» WORK ITEM
Every line from the first in the listing below to the line containing "[alan-turing]: https://en.wikipedia.org/wiki/Alan_Turing" is to be repeated exactly, and no line past it.

» DATA RECORDS

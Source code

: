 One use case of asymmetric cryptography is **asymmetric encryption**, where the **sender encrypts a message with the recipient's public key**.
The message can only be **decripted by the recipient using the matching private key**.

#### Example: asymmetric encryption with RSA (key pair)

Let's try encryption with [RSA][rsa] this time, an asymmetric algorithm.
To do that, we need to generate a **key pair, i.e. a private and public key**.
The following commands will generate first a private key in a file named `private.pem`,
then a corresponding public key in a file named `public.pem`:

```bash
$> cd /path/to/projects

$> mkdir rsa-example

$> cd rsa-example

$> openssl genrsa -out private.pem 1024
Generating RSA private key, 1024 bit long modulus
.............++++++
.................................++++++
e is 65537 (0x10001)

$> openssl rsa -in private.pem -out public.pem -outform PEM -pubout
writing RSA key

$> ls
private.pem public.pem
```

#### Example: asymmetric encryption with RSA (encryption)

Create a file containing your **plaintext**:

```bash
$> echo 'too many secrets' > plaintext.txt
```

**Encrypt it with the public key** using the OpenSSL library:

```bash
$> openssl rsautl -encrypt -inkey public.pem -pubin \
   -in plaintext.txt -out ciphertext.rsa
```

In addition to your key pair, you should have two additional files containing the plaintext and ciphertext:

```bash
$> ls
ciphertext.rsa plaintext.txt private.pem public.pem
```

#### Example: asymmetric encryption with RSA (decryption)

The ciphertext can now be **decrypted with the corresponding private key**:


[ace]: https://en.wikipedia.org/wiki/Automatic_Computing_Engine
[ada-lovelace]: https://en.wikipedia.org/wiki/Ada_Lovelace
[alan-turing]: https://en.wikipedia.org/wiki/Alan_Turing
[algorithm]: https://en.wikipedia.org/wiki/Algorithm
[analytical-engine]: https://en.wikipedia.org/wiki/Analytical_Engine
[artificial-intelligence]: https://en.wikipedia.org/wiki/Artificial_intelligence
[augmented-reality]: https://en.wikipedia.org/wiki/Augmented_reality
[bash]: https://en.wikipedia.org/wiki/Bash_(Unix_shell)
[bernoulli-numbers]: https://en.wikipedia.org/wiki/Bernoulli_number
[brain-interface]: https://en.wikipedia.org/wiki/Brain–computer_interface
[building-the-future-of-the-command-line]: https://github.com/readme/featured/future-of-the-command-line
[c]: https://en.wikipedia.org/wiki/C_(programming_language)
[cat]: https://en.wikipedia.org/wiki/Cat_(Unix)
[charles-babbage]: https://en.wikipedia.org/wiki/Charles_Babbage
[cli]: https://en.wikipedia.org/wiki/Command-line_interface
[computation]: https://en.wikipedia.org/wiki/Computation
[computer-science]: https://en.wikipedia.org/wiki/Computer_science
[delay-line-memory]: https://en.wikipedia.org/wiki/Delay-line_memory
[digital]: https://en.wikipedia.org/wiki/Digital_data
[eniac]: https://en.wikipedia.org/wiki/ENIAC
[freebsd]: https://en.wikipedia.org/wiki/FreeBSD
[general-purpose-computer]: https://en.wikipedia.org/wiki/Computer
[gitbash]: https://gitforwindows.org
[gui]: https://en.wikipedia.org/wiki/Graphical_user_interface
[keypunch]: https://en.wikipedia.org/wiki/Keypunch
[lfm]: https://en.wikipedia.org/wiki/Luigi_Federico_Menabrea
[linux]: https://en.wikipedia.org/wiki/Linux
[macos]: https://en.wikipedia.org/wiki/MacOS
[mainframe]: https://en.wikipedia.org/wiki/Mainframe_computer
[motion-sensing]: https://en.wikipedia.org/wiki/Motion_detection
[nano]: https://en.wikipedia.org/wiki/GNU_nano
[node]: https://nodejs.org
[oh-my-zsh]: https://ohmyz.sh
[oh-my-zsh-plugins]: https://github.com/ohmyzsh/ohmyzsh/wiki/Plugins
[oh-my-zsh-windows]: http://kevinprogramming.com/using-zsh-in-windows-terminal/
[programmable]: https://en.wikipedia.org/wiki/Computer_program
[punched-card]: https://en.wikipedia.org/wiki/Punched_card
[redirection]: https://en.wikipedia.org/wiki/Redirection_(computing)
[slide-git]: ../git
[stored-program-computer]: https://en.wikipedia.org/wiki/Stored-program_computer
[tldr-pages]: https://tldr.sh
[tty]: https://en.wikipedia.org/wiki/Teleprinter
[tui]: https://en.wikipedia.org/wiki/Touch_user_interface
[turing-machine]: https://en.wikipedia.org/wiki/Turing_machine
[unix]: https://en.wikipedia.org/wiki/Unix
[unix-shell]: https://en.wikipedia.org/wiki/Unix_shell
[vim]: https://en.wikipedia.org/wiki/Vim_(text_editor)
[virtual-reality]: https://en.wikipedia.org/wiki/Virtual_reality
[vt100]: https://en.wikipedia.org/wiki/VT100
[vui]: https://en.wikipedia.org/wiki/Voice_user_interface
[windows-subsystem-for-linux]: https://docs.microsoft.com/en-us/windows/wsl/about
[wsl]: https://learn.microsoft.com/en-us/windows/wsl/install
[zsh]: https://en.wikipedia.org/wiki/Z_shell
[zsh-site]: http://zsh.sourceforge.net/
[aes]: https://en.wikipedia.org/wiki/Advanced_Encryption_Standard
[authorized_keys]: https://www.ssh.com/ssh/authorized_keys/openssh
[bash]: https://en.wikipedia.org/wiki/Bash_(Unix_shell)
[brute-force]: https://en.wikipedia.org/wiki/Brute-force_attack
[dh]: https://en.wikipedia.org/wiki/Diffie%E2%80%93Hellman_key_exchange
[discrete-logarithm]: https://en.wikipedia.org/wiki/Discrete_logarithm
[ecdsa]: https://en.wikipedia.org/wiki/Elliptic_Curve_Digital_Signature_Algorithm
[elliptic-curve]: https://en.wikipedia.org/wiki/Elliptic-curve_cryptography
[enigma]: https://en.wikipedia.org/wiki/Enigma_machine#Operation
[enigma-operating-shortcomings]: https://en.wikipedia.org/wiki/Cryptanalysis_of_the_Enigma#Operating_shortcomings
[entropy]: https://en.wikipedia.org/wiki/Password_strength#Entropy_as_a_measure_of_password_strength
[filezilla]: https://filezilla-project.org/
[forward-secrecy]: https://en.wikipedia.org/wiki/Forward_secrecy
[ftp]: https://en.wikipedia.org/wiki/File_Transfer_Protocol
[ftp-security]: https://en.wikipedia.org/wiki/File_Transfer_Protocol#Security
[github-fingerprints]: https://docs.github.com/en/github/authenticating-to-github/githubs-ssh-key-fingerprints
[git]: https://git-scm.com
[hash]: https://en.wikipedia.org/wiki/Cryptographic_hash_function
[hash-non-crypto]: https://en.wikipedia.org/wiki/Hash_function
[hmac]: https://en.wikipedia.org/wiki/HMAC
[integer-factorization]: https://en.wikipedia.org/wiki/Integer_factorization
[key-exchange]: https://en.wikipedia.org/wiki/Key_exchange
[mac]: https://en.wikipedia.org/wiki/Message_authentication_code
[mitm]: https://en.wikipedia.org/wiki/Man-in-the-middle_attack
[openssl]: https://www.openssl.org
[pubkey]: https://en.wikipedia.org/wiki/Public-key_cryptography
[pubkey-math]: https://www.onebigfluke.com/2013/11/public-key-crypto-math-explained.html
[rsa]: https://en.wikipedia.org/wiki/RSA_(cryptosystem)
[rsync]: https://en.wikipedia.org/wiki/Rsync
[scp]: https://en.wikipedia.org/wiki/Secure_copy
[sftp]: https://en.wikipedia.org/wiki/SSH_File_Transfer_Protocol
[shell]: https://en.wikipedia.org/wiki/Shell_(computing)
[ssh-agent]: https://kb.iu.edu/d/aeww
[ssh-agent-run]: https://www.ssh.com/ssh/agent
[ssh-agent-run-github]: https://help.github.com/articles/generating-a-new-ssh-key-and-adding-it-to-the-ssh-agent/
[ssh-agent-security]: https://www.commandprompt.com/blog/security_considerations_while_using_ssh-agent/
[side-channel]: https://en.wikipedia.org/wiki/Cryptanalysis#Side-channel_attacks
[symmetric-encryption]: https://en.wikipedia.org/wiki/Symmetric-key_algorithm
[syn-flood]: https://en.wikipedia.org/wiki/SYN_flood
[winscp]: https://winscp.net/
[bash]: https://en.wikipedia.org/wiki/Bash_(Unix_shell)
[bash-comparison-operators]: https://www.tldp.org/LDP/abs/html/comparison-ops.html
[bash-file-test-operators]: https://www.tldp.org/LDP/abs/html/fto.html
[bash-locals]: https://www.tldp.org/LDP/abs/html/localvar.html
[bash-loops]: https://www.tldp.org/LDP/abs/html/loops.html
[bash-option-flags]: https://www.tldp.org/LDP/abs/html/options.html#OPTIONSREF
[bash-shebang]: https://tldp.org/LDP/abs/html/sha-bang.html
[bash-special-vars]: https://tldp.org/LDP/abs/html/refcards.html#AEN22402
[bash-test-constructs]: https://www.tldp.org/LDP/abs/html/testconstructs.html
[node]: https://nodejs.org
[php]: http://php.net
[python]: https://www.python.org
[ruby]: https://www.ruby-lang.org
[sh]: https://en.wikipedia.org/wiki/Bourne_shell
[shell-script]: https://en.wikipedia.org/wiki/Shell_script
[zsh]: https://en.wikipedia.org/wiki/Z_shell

» SOLUTION FOR THIS PROBLEM
Source code

: One use case of asymmetric cryptography is **asymmetric encryption**, where the **sender encrypts a message with the recipient's public key**.
The message can only be **decripted by the recipient using the matching private key**.

#### Example: asymmetric encryption with RSA (key pair)

Let's try encryption with [RSA][rsa] this time, an asymmetric algorithm.
To do that, we need to generate a **key pair, i.e. a private and public key**.
The following commands will generate first a private key in a file named `private.pem`,
then a corresponding public key in a file named `public.pem`:

```bash
$> cd /path/to/projects

$> mkdir rsa-example

$> cd rsa-example

$> openssl genrsa -out private.pem 1024
Generating RSA private key, 1024 bit long modulus
.............++++++
.................................++++++
e is 65537 (0x10001)

$> openssl rsa -in private.pem -out public.pem -outform PEM -pubout
writing RSA key

$> ls
private.pem public.pem
```

#### Example: asymmetric encryption with RSA (encryption)

Create a file containing your **plaintext**:

```bash
$> echo 'too many secrets' > plaintext.txt
```

**Encrypt it with the public key** using the OpenSSL library:

```bash
$> openssl rsautl -encrypt -inkey public.pem -pubin \
   -in plaintext.txt -out ciphertext.rsa
```

In addition to your key pair, you should have two additional files containing the plaintext and ciphertext:

```bash
$> ls
ciphertext.rsa plaintext.txt private.pem public.pem
```

#### Example: asymmetric encryption with RSA (decryption)

The ciphertext can now be **decrypted with the corresponding private key**:


[ace]: https://en.wikipedia.org/wiki/Automatic_Computing_Engine
[ada-lovelace]: https://en.wikipedia.org/wiki/Ada_Lovelace
[alan-turing]: https://en.wikipedia.org/wiki/Alan_Turing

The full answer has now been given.